— WORK INSTRUCTION —
Please repeat the records below exactly, but only from the line that contains "- Agadir, Meknes, Oujda, Kenitra, Tetouan" onward, ending with the last line.

Records drawn from a dataset:
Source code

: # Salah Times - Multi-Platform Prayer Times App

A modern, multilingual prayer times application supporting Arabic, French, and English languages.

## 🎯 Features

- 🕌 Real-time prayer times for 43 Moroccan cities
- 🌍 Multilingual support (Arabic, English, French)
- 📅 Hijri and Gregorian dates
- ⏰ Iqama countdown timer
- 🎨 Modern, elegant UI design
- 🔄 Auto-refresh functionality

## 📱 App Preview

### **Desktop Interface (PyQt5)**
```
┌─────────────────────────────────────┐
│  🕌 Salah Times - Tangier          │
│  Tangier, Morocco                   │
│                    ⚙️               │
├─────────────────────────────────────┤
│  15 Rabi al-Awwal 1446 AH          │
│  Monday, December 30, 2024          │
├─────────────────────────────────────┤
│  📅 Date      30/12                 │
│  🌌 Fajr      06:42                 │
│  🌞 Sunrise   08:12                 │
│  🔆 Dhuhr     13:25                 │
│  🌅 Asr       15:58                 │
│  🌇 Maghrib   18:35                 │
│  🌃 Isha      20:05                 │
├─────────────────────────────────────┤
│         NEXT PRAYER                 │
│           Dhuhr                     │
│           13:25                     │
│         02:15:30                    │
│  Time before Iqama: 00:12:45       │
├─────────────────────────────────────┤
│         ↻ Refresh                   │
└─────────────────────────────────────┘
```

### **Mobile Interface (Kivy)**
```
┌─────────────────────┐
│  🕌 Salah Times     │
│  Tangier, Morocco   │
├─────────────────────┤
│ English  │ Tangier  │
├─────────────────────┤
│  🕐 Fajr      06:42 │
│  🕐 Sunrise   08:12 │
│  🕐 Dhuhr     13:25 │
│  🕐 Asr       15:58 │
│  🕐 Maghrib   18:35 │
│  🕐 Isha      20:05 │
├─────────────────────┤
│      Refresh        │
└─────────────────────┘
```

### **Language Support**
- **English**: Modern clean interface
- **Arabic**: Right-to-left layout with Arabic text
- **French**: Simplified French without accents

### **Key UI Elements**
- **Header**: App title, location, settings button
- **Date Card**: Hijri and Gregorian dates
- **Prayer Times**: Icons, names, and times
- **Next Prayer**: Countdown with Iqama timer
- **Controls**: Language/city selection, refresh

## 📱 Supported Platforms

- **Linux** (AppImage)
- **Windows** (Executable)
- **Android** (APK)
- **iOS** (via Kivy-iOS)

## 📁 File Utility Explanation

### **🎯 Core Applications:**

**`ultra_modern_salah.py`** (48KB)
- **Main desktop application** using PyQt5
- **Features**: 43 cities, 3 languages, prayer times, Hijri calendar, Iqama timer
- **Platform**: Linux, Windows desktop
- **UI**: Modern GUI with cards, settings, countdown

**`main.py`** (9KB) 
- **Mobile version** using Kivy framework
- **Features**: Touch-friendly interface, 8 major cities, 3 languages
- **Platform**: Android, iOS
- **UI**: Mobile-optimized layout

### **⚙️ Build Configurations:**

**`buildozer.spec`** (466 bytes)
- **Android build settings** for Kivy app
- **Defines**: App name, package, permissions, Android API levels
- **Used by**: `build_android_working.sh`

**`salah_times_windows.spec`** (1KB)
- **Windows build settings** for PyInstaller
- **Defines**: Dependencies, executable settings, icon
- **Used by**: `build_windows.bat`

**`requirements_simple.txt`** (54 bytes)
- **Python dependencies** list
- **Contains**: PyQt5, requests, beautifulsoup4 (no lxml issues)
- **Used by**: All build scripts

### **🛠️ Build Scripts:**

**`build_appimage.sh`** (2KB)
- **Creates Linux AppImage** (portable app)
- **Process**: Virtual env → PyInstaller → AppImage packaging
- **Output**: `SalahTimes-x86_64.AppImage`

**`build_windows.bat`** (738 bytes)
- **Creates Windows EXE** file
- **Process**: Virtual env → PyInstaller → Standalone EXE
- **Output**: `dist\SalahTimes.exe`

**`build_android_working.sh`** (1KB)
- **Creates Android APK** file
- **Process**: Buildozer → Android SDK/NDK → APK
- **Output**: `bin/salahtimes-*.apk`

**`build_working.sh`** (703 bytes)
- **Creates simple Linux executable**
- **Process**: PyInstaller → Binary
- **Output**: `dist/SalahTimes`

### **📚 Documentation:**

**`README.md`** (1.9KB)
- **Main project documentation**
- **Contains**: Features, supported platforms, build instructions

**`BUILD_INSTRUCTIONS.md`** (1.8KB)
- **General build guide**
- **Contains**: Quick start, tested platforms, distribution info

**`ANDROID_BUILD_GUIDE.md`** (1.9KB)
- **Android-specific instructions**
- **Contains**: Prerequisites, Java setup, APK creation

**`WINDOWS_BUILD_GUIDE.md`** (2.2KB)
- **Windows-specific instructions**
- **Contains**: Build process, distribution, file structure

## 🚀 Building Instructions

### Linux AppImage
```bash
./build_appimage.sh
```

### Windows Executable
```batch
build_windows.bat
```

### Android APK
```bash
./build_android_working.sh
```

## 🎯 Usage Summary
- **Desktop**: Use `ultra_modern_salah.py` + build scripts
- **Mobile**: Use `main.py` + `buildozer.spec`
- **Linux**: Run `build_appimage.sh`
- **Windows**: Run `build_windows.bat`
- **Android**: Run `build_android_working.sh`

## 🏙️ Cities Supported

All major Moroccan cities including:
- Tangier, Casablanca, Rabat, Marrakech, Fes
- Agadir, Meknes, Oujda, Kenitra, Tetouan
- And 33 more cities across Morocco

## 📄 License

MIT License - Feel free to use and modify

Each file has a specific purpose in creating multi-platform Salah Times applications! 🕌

— ANSWER TO THE PROBLEM —
- Agadir, Meknes, Oujda, Kenitra, Tetouan
- And 33 more cities across Morocco

## 📄 License

MIT License - Feel free to use and modify

Each file has a specific purpose in creating multi-platform Salah Times applications! 🕌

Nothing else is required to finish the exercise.